Stored entries:
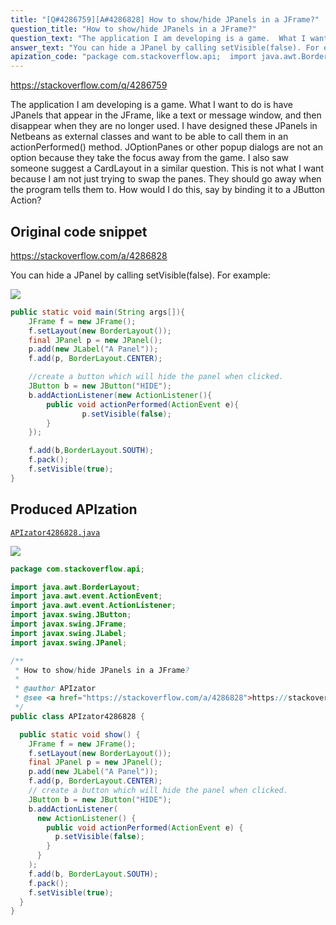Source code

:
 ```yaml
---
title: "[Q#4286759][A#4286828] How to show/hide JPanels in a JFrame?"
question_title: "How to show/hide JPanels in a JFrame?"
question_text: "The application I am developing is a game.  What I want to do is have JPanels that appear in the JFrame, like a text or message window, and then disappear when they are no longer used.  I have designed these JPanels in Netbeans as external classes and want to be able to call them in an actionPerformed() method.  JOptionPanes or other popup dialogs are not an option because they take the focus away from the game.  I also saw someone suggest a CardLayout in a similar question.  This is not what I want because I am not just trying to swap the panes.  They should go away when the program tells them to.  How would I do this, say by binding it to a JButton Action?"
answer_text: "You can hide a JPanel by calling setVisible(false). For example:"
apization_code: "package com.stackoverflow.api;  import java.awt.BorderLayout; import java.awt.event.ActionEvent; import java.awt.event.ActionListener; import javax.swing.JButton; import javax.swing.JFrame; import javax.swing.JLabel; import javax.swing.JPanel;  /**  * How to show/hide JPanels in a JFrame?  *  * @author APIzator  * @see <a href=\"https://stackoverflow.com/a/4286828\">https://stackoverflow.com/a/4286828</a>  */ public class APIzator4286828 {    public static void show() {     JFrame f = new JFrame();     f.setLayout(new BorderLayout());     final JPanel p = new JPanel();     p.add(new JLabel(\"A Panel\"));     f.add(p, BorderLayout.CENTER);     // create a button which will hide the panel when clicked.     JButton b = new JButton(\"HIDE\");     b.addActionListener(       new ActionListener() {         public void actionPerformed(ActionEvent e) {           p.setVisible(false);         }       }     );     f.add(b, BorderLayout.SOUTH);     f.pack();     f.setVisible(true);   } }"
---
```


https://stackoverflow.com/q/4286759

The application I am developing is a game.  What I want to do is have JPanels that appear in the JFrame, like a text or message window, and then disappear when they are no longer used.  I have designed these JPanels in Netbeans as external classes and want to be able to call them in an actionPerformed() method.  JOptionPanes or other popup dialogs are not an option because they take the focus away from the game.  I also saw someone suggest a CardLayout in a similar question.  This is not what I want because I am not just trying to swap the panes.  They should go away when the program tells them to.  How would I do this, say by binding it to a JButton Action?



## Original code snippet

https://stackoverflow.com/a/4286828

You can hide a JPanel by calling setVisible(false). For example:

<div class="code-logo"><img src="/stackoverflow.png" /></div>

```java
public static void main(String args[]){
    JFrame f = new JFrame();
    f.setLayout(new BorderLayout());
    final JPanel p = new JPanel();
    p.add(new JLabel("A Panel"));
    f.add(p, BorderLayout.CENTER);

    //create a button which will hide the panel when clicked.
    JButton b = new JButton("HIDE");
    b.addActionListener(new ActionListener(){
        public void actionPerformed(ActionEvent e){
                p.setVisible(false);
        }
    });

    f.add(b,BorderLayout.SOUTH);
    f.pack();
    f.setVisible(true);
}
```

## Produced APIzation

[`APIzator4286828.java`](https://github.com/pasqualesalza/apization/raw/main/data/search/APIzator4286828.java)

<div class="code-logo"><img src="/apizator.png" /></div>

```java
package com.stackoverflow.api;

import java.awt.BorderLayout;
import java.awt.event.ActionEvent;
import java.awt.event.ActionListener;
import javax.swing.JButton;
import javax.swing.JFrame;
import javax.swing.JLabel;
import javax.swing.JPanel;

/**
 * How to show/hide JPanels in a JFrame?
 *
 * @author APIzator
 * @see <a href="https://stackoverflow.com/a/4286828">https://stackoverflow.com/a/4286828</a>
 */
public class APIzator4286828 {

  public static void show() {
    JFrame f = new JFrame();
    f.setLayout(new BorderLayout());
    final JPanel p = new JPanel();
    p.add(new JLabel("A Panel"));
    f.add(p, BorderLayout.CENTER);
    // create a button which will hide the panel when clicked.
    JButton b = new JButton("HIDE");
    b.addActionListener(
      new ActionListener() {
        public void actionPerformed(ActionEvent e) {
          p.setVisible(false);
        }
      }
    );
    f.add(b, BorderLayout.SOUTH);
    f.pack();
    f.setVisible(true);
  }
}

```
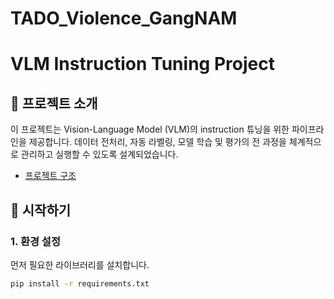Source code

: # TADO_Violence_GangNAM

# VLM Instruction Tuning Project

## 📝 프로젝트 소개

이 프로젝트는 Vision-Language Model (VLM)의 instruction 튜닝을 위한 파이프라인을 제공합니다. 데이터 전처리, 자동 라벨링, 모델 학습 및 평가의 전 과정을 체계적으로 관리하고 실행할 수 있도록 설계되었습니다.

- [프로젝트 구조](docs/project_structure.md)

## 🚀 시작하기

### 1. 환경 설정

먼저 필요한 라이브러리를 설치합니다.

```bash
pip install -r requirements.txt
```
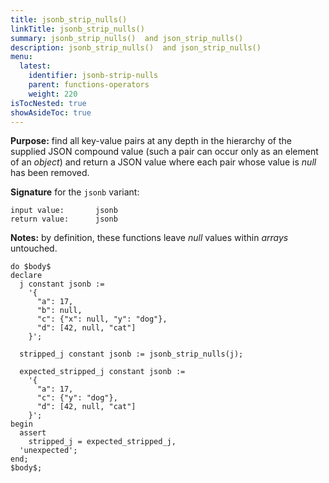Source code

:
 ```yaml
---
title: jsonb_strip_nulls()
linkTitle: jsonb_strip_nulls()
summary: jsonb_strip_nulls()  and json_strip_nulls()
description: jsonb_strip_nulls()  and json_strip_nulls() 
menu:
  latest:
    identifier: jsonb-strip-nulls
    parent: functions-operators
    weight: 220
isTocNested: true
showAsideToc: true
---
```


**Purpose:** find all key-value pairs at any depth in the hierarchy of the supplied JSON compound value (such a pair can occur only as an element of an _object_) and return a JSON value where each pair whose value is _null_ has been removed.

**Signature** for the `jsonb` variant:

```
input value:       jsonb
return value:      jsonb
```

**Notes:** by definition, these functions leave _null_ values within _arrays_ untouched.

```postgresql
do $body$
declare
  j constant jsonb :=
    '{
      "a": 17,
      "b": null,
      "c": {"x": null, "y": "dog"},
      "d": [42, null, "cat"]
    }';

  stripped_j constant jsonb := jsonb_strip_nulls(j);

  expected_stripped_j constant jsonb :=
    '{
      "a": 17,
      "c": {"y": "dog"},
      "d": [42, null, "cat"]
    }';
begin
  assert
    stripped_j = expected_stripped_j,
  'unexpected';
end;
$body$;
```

#### WHAT YOU NEED TO DO:
An exact copy of the records is required. Pictures do not belong in it.

#### EXERCISE SOLUTION:
Source code

:
 ```yaml
---
title: "[Q#4286759][A#4286828] How to show/hide JPanels in a JFrame?"
question_title: "How to show/hide JPanels in a JFrame?"
question_text: "The application I am developing is a game.  What I want to do is have JPanels that appear in the JFrame, like a text or message window, and then disappear when they are no longer used.  I have designed these JPanels in Netbeans as external classes and want to be able to call them in an actionPerformed() method.  JOptionPanes or other popup dialogs are not an option because they take the focus away from the game.  I also saw someone suggest a CardLayout in a similar question.  This is not what I want because I am not just trying to swap the panes.  They should go away when the program tells them to.  How would I do this, say by binding it to a JButton Action?"
answer_text: "You can hide a JPanel by calling setVisible(false). For example:"
apization_code: "package com.stackoverflow.api;  import java.awt.BorderLayout; import java.awt.event.ActionEvent; import java.awt.event.ActionListener; import javax.swing.JButton; import javax.swing.JFrame; import javax.swing.JLabel; import javax.swing.JPanel;  /**  * How to show/hide JPanels in a JFrame?  *  * @author APIzator  * @see <a href=\"https://stackoverflow.com/a/4286828\">https://stackoverflow.com/a/4286828</a>  */ public class APIzator4286828 {    public static void show() {     JFrame f = new JFrame();     f.setLayout(new BorderLayout());     final JPanel p = new JPanel();     p.add(new JLabel(\"A Panel\"));     f.add(p, BorderLayout.CENTER);     // create a button which will hide the panel when clicked.     JButton b = new JButton(\"HIDE\");     b.addActionListener(       new ActionListener() {         public void actionPerformed(ActionEvent e) {           p.setVisible(false);         }       }     );     f.add(b, BorderLayout.SOUTH);     f.pack();     f.setVisible(true);   } }"
---
```


https://stackoverflow.com/q/4286759

The application I am developing is a game.  What I want to do is have JPanels that appear in the JFrame, like a text or message window, and then disappear when they are no longer used.  I have designed these JPanels in Netbeans as external classes and want to be able to call them in an actionPerformed() method.  JOptionPanes or other popup dialogs are not an option because they take the focus away from the game.  I also saw someone suggest a CardLayout in a similar question.  This is not what I want because I am not just trying to swap the panes.  They should go away when the program tells them to.  How would I do this, say by binding it to a JButton Action?



## Original code snippet

https://stackoverflow.com/a/4286828

You can hide a JPanel by calling setVisible(false). For example:

<div class="code-logo"><img src="/stackoverflow.png" /></div>

```java
public static void main(String args[]){
    JFrame f = new JFrame();
    f.setLayout(new BorderLayout());
    final JPanel p = new JPanel();
    p.add(new JLabel("A Panel"));
    f.add(p, BorderLayout.CENTER);

    //create a button which will hide the panel when clicked.
    JButton b = new JButton("HIDE");
    b.addActionListener(new ActionListener(){
        public void actionPerformed(ActionEvent e){
                p.setVisible(false);
        }
    });

    f.add(b,BorderLayout.SOUTH);
    f.pack();
    f.setVisible(true);
}
```

## Produced APIzation

[`APIzator4286828.java`](https://github.com/pasqualesalza/apization/raw/main/data/search/APIzator4286828.java)

<div class="code-logo"><img src="/apizator.png" /></div>

```java
package com.stackoverflow.api;

import java.awt.BorderLayout;
import java.awt.event.ActionEvent;
import java.awt.event.ActionListener;
import javax.swing.JButton;
import javax.swing.JFrame;
import javax.swing.JLabel;
import javax.swing.JPanel;

/**
 * How to show/hide JPanels in a JFrame?
 *
 * @author APIzator
 * @see <a href="https://stackoverflow.com/a/4286828">https://stackoverflow.com/a/4286828</a>
 */
public class APIzator4286828 {

  public static void show() {
    JFrame f = new JFrame();
    f.setLayout(new BorderLayout());
    final JPanel p = new JPanel();
    p.add(new JLabel("A Panel"));
    f.add(p, BorderLayout.CENTER);
    // create a button which will hide the panel when clicked.
    JButton b = new JButton("HIDE");
    b.addActionListener(
      new ActionListener() {
        public void actionPerformed(ActionEvent e) {
          p.setVisible(false);
        }
      }
    );
    f.add(b, BorderLayout.SOUTH);
    f.pack();
    f.setVisible(true);
  }
}

```
Source code

: # TADO_Violence_GangNAM

# VLM Instruction Tuning Project

## 📝 프로젝트 소개

이 프로젝트는 Vision-Language Model (VLM)의 instruction 튜닝을 위한 파이프라인을 제공합니다. 데이터 전처리, 자동 라벨링, 모델 학습 및 평가의 전 과정을 체계적으로 관리하고 실행할 수 있도록 설계되었습니다.

- [프로젝트 구조](docs/project_structure.md)

## 🚀 시작하기

### 1. 환경 설정

먼저 필요한 라이브러리를 설치합니다.

```bash
pip install -r requirements.txt
```
Source code

:
 ```yaml
---
title: jsonb_strip_nulls()
linkTitle: jsonb_strip_nulls()
summary: jsonb_strip_nulls()  and json_strip_nulls()
description: jsonb_strip_nulls()  and json_strip_nulls() 
menu:
  latest:
    identifier: jsonb-strip-nulls
    parent: functions-operators
    weight: 220
isTocNested: true
showAsideToc: true
---
```


**Purpose:** find all key-value pairs at any depth in the hierarchy of the supplied JSON compound value (such a pair can occur only as an element of an _object_) and return a JSON value where each pair whose value is _null_ has been removed.

**Signature** for the `jsonb` variant:

```
input value:       jsonb
return value:      jsonb
```

**Notes:** by definition, these functions leave _null_ values within _arrays_ untouched.

```postgresql
do $body$
declare
  j constant jsonb :=
    '{
      "a": 17,
      "b": null,
      "c": {"x": null, "y": "dog"},
      "d": [42, null, "cat"]
    }';

  stripped_j constant jsonb := jsonb_strip_nulls(j);

  expected_stripped_j constant jsonb :=
    '{
      "a": 17,
      "c": {"y": "dog"},
      "d": [42, null, "cat"]
    }';
begin
  assert
    stripped_j = expected_stripped_j,
  'unexpected';
end;
$body$;
```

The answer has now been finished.